Let's just think for a moment about the logistics of this. Parents register a child for ECCE with a childcare provider, but for some reason the child has to miss 20 days.
The family want to take advantage of the fact that their child has not yet started school and take a long holiday during term time, when fares are significantly cheaper.
Or the child suffers an illness and has to miss 20 days of preschool on the trot.
There are myriad legitimate reasons, as childcare providers pointed out to TDs at an Oireachtas committee yesterday.
Now, let's look at the position it puts the childcare provider in. Childcare providers are already working on very tight margins and can little afford to rescind the capitation grant - which, by the way, covers only the 15 contact hours and not any of the administration work that is required to have a child on the premises.
Therefore, they must police the parents and quiz them about when they plan to take holidays. And are they supposed to encourage parents to bring sick kids in if they're risking the 20-day rule?
Plus, what exactly is this rule trying to prevent?
Presumably, it is aimed at preventing fraud or the misuse of Government funds.
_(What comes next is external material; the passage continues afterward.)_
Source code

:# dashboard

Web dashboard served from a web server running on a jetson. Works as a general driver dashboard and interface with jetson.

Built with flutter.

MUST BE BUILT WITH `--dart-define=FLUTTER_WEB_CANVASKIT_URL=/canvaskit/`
By whom and for what? Parents don't make any money from this and the childcare facility hardly makes a massive profit, as they get a mere €73 a week per child.
So where is the scam? And ultimately, what difference does it make if the odd child is absent for a couple of days here and there?
The way people working in early childhood education are treated in this country is an absolute disgrace and this disrespectful clawing back of the capitation grant epitomises this.
Well-educated professionals with a passion for their field are being paid, in some instances, barely the minimum wage. I personally know a woman who was an excellent Montessori teacher and loved her job, but couldn't afford to continue to do it if she wanted to put even a modest roof over her head. We need to completely rethink the way we look at education in this country. We need to reduce the emphasis on the Leaving Cert and stop ignoring early childhood development.
The Government should take complete responsibility for preschool education and early childcare, as it does for primary and secondary, and give it the funds, the support and the attention it deserves.